The EFM diode filter kit I built in 2004 is kind of wearing out: traces have corroded and have had to be replaced with bus wires, things like that. I wanted to make sure I kept this sound alive in my modular, so using the PDFs from this site and forum pdf capture I fabbed up another board.
|No decals yet, but the filter works|
My 2 cent soapbox take on EFM: Tom's work was always a bit--rushed? His kits were missing parts at times; there were frustrating IC-frying errors in the PCB traces, schemos and BOMS (but then again, who am I to talk?). Maybe EFM was a bit like a microscopically tiny version of Howard Dumble, i.e., he'd take your money then get you the goods--when he gets around to it--at some point in the future.

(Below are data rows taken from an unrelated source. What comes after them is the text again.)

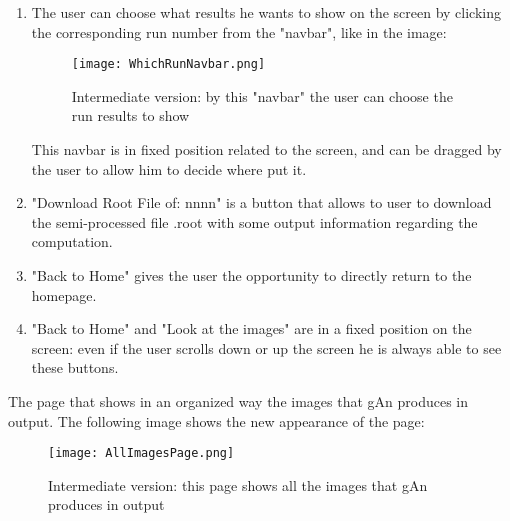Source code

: \begin{enumerate}
\item The user can choose what results he wants to show on the screen by clicking the corresponding run number from the "navbar", like in the image:

\begin{figure}[H]
\centering
\texttt{[image: WhichRunNavbar.png]} 
\caption{Intermediate version: by this "navbar" the user can choose the run results to show}
\end{figure}

This navbar is in fixed position related to the screen, and can be dragged by the user to allow him to decide where put it.

\item "Download Root File of: nnnn" is a button that allows to user to download the semi-processed file .root with some output information regarding the computation.

\item "Back to Home" gives the user the opportunity to directly return to the homepage. 

\item "Back to Home" and "Look at the images" are in a fixed position on the screen: even if the user scrolls down or up the screen he is always able to see these buttons.    

\end{enumerate}
The page that shows in an organized way the images that gAn produces in output. The following image shows the new appearance of the page:



\begin{figure}[H]
\centering
\texttt{[image: AllImagesPage.png]} 
\caption{Intermediate version: this page shows all the images that gAn produces in output}
\end{figure}


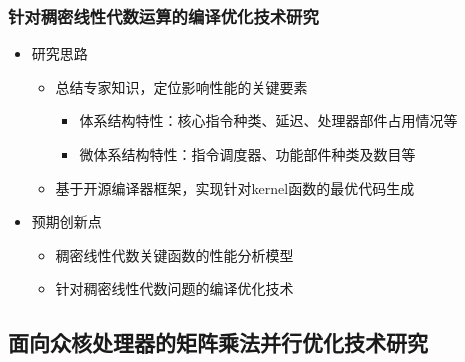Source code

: \documentclass[aspectratio=169]{beamer}
\begin{document}
\begin{frame}
  \frametitle{针对稠密线性代数运算的编译优化技术研究}
  \begin{itemize}
  \item 研究思路
    \begin{itemize}
    \item 总结专家知识，定位影响性能的关键要素
      \begin{itemize}
      \item 体系结构特性：核心指令种类、延迟、处理器部件占用情况等
      \item 微体系结构特性：指令调度器、功能部件种类及数目等
      \end{itemize}
    \item 基于开源编译器框架，实现针对kernel函数的最优代码生成
    \end{itemize}
  \item 预期创新点
    \begin{itemize}
    \item 稠密线性代数关键函数的性能分析模型
    \item 针对稠密线性代数问题的编译优化技术
    \end{itemize}
  \end{itemize}
\end{frame}

\subsection[并行可扩展性研究]{面向众核处理器的矩阵乘法并行优化技术研究}
\end{document}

For his occasional indolence, people tore Tom a new one in the audio forums, for his mistakes and long shipping delays. It was horrible!
Now looking back, I feel sorry for the guy and feel really stupid for being a dick...I was out what, $15 USD for some kit I was trying to build without a decent DVM or scope?
Tom is (or was? I really, really hope he's still with us!) undeniably talented, produced a heck of a lot of designs and kits and I'm sure worked hard to keep the ideas and kits flowing. I can see him trying to stay afloat in his sweltering garage in Texas in July, gathering up parts, purchasing more caps from surplus places, having to dump out the bag to count the damn things again, while his wife yelled at him for not watering plants and letting their dumb dog pee on their shag carpet.
Tom must have loved audio DIY and electronics, why else would he be so prolific? But perhaps his passion drove him crazy. One day I remember his kits just vanished, his site was gone, it's like he just gave up.
Now 15 whatever years later I have never been able to find anyone who knows what happened to EFM or Tom Gamble. I've talked to fellow synth geeks, college electronic music professors, audio electronics mensches, and asked the moderators on DIY forums. Many remember EFM and a few even built Tom's kits, but no one knows where he went.
I am curious: where did Tom study electronics--he knew his way around--did he go to a university or was he self taught? Did anyone help him with any aspect of his work? Did he really have to wrap up all those kits by himself?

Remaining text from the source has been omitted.